Again, be careful not to make your definition or practices too rigid or controlling. Allow groups to develop their own personalities and specific ways of carrying out their practices. Trust them to connect people where they will grow spiritually and make an impact.
5. Equip God’s people to do the connecting.
Your role as a leader is not to connect everyone into small groups. Your job is to “equip God’s people to do his work and build up the church, the body of Christ” (Ephesians 4:12, New Living Translation). God’s people need to be equipped, set free, and mobilized to connect with others. This is a “priesthood of all believers” theology.
Part of your strategy will include allowing God’s people in your church to have the freedom and flexibility to form a variety of types of groups. You may have place-based (i.e., neighborhood) groups as well as affinity and interest-based groups. You could have target groups, ministry groups, serving groups, recreational groups, Bible-study groups, and others.
6. Deploy new leaders and new groups.
A vital part of your strategy must include the discovery, development, and deployment of new leaders. It is the only way to strategically continue to connect people over the long haul. The best way is to emphasize the development of leaders within current groups, but that is not the only way to discover new leaders.

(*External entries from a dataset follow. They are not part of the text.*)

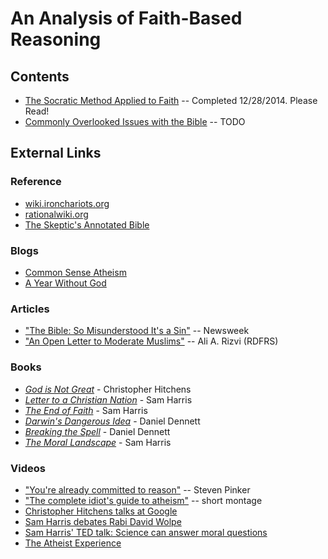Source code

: An Analysis of Faith-Based Reasoning
================================================================================


Contents
--------------------------------------------------------------------------------

-   [The Socratic Method Applied to Faith](socratic-method-on-faith.html) -- Completed 12/28/2014. Please Read!
-   [Commonly Overlooked Issues with the Bible](overlooked-bible.html) -- TODO


External Links
--------------------------------------------------------------------------------

### Reference

-   [wiki.ironchariots.org](http://wiki.ironchariots.org/)
-   [rationalwiki.org](http://rationalwiki.org/)
-   [The Skeptic's Annotated Bible](http://skepticsannotatedbible.com/)


### Blogs

-   [Common Sense Atheism](http://commonsenseatheism.com/)
-   [A Year Without God](http://www.patheos.com/blogs/yearwithoutgod/)


### Articles

-   ["The Bible: So Misunderstood It's a Sin"](http://www.newsweek.com/2015/01/02/thats-not-what-bible-says-294018.html) -- Newsweek
-   ["An Open Letter to Moderate Muslims"](https://richarddawkins.net/2014/10/an-open-letter-to-moderate-muslims/) -- Ali A. Rizvi (RDFRS)


### Books

-   [*God is Not Great*](http://www.amazon.com/God-Not-Great-Religion-Everything/dp/0446697966/) - Christopher Hitchens
-   [*Letter to a Christian Nation*](http://www.amazon.com/Letter-Christian-Nation-Sam-Harris/dp/0307278778/) - Sam Harris
-   [*The End of Faith*](http://www.amazon.com/End-Faith-Religion-Terror-Future/dp/0393327655/) - Sam Harris
-   [*Darwin's Dangerous Idea*](http://www.amazon.com/DARWINS-DANGEROUS-IDEA-EVOLUTION-MEANINGS/dp/068482471X/) - Daniel Dennett
-   [*Breaking the Spell*](http://www.amazon.com/Breaking-Spell-Religion-Natural-Phenomenon/dp/0143038338/) - Daniel Dennett
-   [*The Moral Landscape*](http://www.amazon.com/Moral-Landscape-Science-Determine-Values/dp/143917122X) - Sam Harris


### Videos

-   ["You're already committed to reason"](https://www.youtube.com/watch?v=UC4gqkd-6_o) -- Steven Pinker
-   ["The complete idiot's guide to atheism"](https://www.youtube.com/watch?v=1CLjYHqfilE)  -- short montage
-   [Christopher Hitchens talks at Google](https://www.youtube.com/watch?v=sD0B-X9LJjs)
-   [Sam Harris debates Rabi David Wolpe](https://www.youtube.com/watch?v=bN9nlAnkCUY)
-   [Sam Harris' TED talk: Science can answer moral questions](https://www.youtube.com/watch?v=Hj9oB4zpHww)
-   [The Atheist Experience](http://www.atheist-experience.com/)


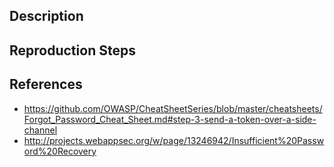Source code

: ## Description


## Reproduction Steps


## References

- https://github.com/OWASP/CheatSheetSeries/blob/master/cheatsheets/Forgot_Password_Cheat_Sheet.md#step-3-send-a-token-over-a-side-channel
- http://projects.webappsec.org/w/page/13246942/Insufficient%20Password%20Recovery


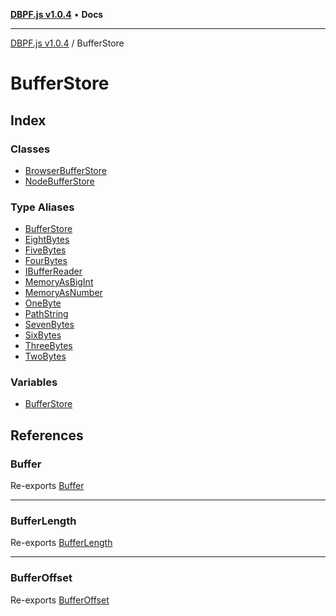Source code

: [**DBPF.js v1.0.4**](../README.md) • **Docs**

***

[DBPF.js v1.0.4](../README.md) / BufferStore

# BufferStore

## Index

### Classes

- [BrowserBufferStore](classes/BrowserBufferStore.md)
- [NodeBufferStore](classes/NodeBufferStore.md)

### Type Aliases

- [BufferStore](type-aliases/BufferStore.md)
- [EightBytes](type-aliases/EightBytes.md)
- [FiveBytes](type-aliases/FiveBytes.md)
- [FourBytes](type-aliases/FourBytes.md)
- [IBufferReader](type-aliases/IBufferReader.md)
- [MemoryAsBigInt](type-aliases/MemoryAsBigInt.md)
- [MemoryAsNumber](type-aliases/MemoryAsNumber.md)
- [OneByte](type-aliases/OneByte.md)
- [PathString](type-aliases/PathString.md)
- [SevenBytes](type-aliases/SevenBytes.md)
- [SixBytes](type-aliases/SixBytes.md)
- [ThreeBytes](type-aliases/ThreeBytes.md)
- [TwoBytes](type-aliases/TwoBytes.md)

### Variables

- [BufferStore](variables/BufferStore.md)

## References

### Buffer

Re-exports [Buffer](../polyfill.Buffer/variables/Buffer.md)

***

### BufferLength

Re-exports [BufferLength](../polyfill.Buffer/type-aliases/BufferLength.md)

***

### BufferOffset

Re-exports [BufferOffset](../polyfill.Buffer/type-aliases/BufferOffset.md)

A beneficial attitude comes from Home Depot: “You can do it. We can help.” The best leaders are often those untrained, everyday people everywhere in your church. Many of them already have connections with others. Let them know they can launch a small group with their groups of friends, equip them to do it, and have coaches available to help.
7. Help people connect wherever they are.

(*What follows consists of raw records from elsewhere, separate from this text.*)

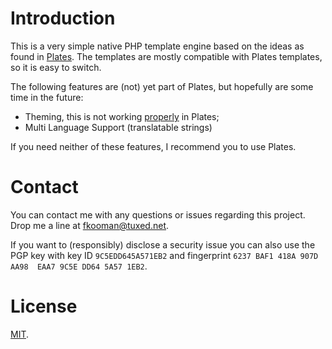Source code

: # Introduction

This is a very simple native PHP template engine based on the ideas as found in 
[Plates](http://platesphp.com/). The templates are mostly compatible with 
Plates templates, so it is easy to switch.

The following features are (not) yet part of Plates, but hopefully are some 
time in the future:

- Theming, this is not working 
  [properly](https://github.com/thephpleague/plates/issues/234) in Plates;
- Multi Language Support (translatable strings)

If you need neither of these features, I recommend you to use Plates.

# Contact

You can contact me with any questions or issues regarding this project. Drop
me a line at [fkooman@tuxed.net](mailto:fkooman@tuxed.net).

If you want to (responsibly) disclose a security issue you can also use the
PGP key with key ID `9C5EDD645A571EB2` and fingerprint
`6237 BAF1 418A 907D AA98  EAA7 9C5E DD64 5A57 1EB2`.

# License

[MIT](LICENSE).
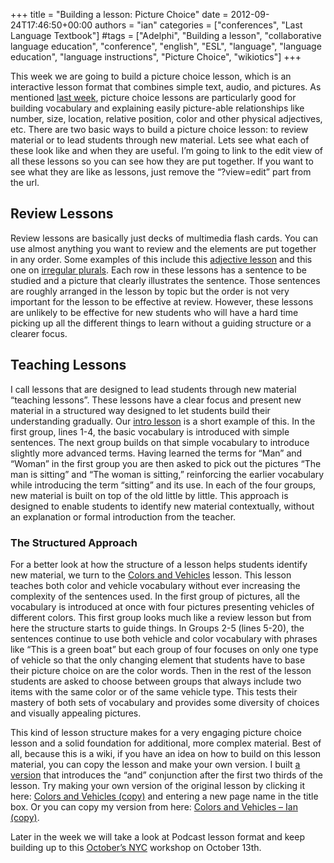 +++
title = "Building a lesson: Picture Choice"
date = 2012-09-24T17:46:50+00:00
authors = "ian"
categories = ["conferences", "Last Language Textbook"]
#tags = ["Adelphi", "Building a lesson", "collaborative language education", "conference", "english", "ESL", "language", "language education", "language instructions", "Picture Choice", "wikiotics"]
+++

This week we are going to build a picture choice lesson, which is an interactive lesson format that combines simple text, audio, and pictures. As mentioned [last week](/blog/2012/09/building-a-lesson-the-lesson-types/), picture choice lessons are particularly good for building vocabulary and explaining easily picture-able relationships like number, size, location, relative position, color and other physical adjectives, etc. There are two basic ways to build a picture choice lesson: to review material or to lead students through new material. Lets see what each of these look like and when they are useful. I’m going to link to the edit view of all these lessons so you can see how they are put together. If you want to see what they are like as lessons, just remove the “?view=edit” part from the url.

## Review Lessons

Review lessons are basically just decks of multimedia flash cards. You can use almost anything you want to review and the elements are put together in any order. Some examples of this include this [adjective lesson](/en/Adjectives_exercise) and this one on [irregular plurals](/user/jeremiad/Irregular_Plurals). Each row in these lessons has a sentence to be studied and a picture that clearly illustrates the sentence. Those sentences are roughly arranged in the lesson by topic but the order is not very important for the lesson to be effective at review. However, these lessons are unlikely to be effective for new students who will have a hard time picking up all the different things to learn without a guiding structure or a clearer focus.

## Teaching Lessons

I call lessons that are designed to lead students through new material “teaching lessons”. These lessons have a clear focus and present new material in a structured way designed to let students build their understanding gradually. Our [intro lesson](/en/Introduction) is a short example of this. In the first group, lines 1-4, the basic vocabulary is introduced with simple sentences. The next group builds on that simple vocabulary to introduce slightly more advanced terms. Having learned the terms for “Man” and “Woman” in the first group you are then asked to pick out the pictures “The man is sitting” and “The woman is sitting,” reinforcing the earlier vocabulary while introducing the term “sitting” and its use. In each of the four groups, new material is built on top of the old little by little. This approach is designed to enable students to identify new material contextually, without an explanation or formal introduction from the teacher.

### The Structured Approach

For a better look at how the structure of a lesson helps students identify new material, we turn to the [Colors and Vehicles](/user/steveska/colors_and_vehicles) lesson. This lesson teaches both color and vehicle vocabulary without ever increasing the complexity of the sentences used. In the first group of pictures, all the vocabulary is introduced at once with four pictures presenting vehicles of different colors. This first group looks much like a review lesson but from here the structure starts to guide things. In Groups 2-5 (lines 5-20), the sentences continue to use both vehicle and color vocabulary with phrases like “This is a green boat” but each group of four focuses on only one type of vehicle so that the only changing element that students have to base their picture choice on are the color words. Then in the rest of the lesson students are asked to choose between groups that always include two items with the same color or of the same vehicle type. This tests their mastery of both sets of vocabulary and provides some diversity of choices and visually appealing pictures.

This kind of lesson structure makes for a very engaging picture choice lesson and a solid foundation for additional, more complex material. Best of all, because this is a wiki, if you have an idea on how to build on this lesson material, you can copy the lesson and make your own version. I built [a version](/user/ian/colors_and_vehicles) that introduces the “and” conjunction after the first two thirds of the lesson. Try making your own version of the original lesson by clicking it here: [Colors and Vehicles (copy)](https://web.archive.org/web/20160325183752/https://wikiotics.org/user/steveska/colors_and_vehicles?view=copy) and entering a new page name in the title box. Or you can copy my version from here: [Colors and Vehicles – Ian (copy)](https://web.archive.org/web/20160325183752/https://wikiotics.org/user/ian/colors_and_vehicles?view=edit).

Later in the week we will take a look at Podcast lesson format and keep building up to this [October’s NYC](/blog/2012/09/workshop-and-dimsum/) workshop on October 13th.
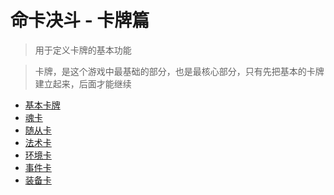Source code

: # 命卡决斗 - 卡牌篇

> 用于定义卡牌的基本功能

> 卡牌，是这个游戏中最基础的部分，也是最核心部分，只有先把基本的卡牌建立起来，后面才能继续

- [基本卡牌](BasicCard.java)
- [魂卡](SoulCard/README.md)
- [随从卡](FollowerCard/README.md)
- [法术卡](SpellCard/README.md)
- [环境卡](EnvironmentCard/README.md)
- [事件卡](EventCard/README.md)
- [装备卡](EquipmentCard/README.md)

A vital role of leadership is to make connecting into small groups as easy and accessible as possible. This includes using a variety of different-sized groupings. Make it easy to connect with a group where people already are in your church. At Northeast, for instance, we help people connect in small groups through our children’s and student ministries.

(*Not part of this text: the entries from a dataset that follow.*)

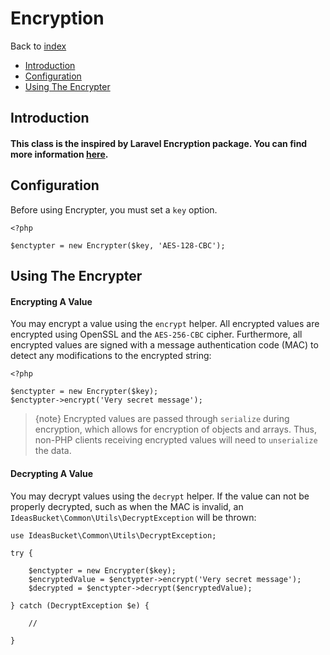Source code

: # Encryption

Back to [index](../index.md)

- [Introduction](#introduction)
- [Configuration](#configuration)
- [Using The Encrypter](#using-the-encrypter)

<a name="introduction"></a>
## Introduction

#### This class is the inspired by Laravel Encryption package. You can find more information [here](https://laravel.com/docs/5.3/encryption).

<a name="configuration"></a>
## Configuration

Before using Encrypter, you must set a `key` option.
    
    <?php
    
    $enctypter = new Encrypter($key, 'AES-128-CBC');
    
<a name="using-the-encrypter"></a>
## Using The Encrypter

#### Encrypting A Value

You may encrypt a value using the `encrypt` helper. All encrypted values are encrypted using OpenSSL and the `AES-256-CBC` cipher. Furthermore, all encrypted values are signed with a message authentication code (MAC) to detect any modifications to the encrypted string:

    <?php

    $enctypter = new Encrypter($key);
    $enctypter->encrypt('Very secret message');

> {note} Encrypted values are passed through `serialize` during encryption, which allows for encryption of objects and arrays. Thus, non-PHP clients receiving encrypted values will need to `unserialize` the data.

#### Decrypting A Value

You may decrypt values using the `decrypt` helper. If the value can not be properly decrypted, such as when the MAC is invalid, an `IdeasBucket\Common\Utils\DecryptException` will be thrown:

    use IdeasBucket\Common\Utils\DecryptException;

    try {
    
        $enctypter = new Encrypter($key);
        $encryptedValue = $enctypter->encrypt('Very secret message');
        $decrypted = $enctypter->decrypt($encryptedValue);
        
    } catch (DecryptException $e) {
    
        //
        
    }
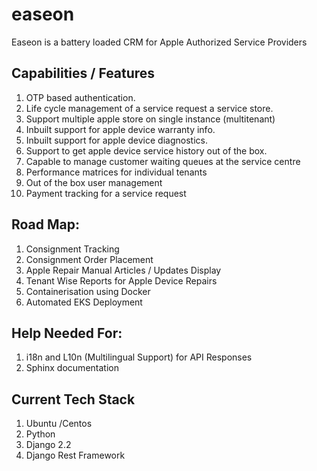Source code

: # easeon
Easeon is a battery loaded CRM for Apple Authorized Service Providers

## Capabilities / Features
1. OTP based authentication.
2. Life cycle management of a service request a service store.
3. Support multiple apple store on single instance (multitenant)
4. Inbuilt support for apple device warranty info.
5. Inbuilt support for apple device diagnostics.
6. Support to get apple device service history out of the box.
7. Capable to manage customer waiting queues at the service centre
8. Performance matrices for individual tenants 
9. Out of the box user management
10. Payment tracking for a service request

## Road Map:
1. Consignment Tracking
2. Consignment Order Placement
3. Apple Repair Manual Articles / Updates Display
4. Tenant Wise Reports for Apple Device Repairs
5. Containerisation using Docker 
6. Automated EKS Deployment 

## Help Needed For:
1. i18n and L10n (Multilingual Support) for API Responses
2. Sphinx documentation 


## Current Tech Stack
  1. Ubuntu /Centos
  2. Python
  3. Django 2.2
  4. Django Rest Framework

We also help groups in our church host midsized “connecting events” throughout the year. This fall, groups in our church are hosting picnics for singles, 20-somethings, blended families, adoptive families, and in two nearby neighborhoods. These are social gatherings at which people meet, develop relationships, and maybe consider a “next step” in their relationships with God and others.
These seven strategies are only a beginning for helping people connect. Thinking about these issues, and asking and answering the right questions, will help you assimilate people into small groups and begin to restore the relational church—the body of Christ—that Jesus founded.
Michael Mack is the small groups minister at Northeast Christian Church in Louisville, Kentucky. He is the author of several small group resources, including his most recent, I’m a Leader . . . Now What? from Standard Publishing.
Questions to Consider as You Develop Your Connecting Strategy
Asking the right questions is critical for building an assimilation strategy for your church and groups. Discuss these with your leadership team or focus group:
• What is spiritual community?
• How do we transform our church to become more relational? How do we build a culture of relational connecting?
• How and where are people already connected? Where is God already arranging people exactly where he wants them to be?
• How are commitment to Christ and connecting in community related? Which comes first?
• How do we provide strategic opportunities to help unconnected people to connect?
• Who is in our church’s (or in our groups’) spheres of influence?
• How do we help make connecting easy and accessible?
• How do we strategically continue to help people get connected (i.e., through weekend services, classes, etc.)?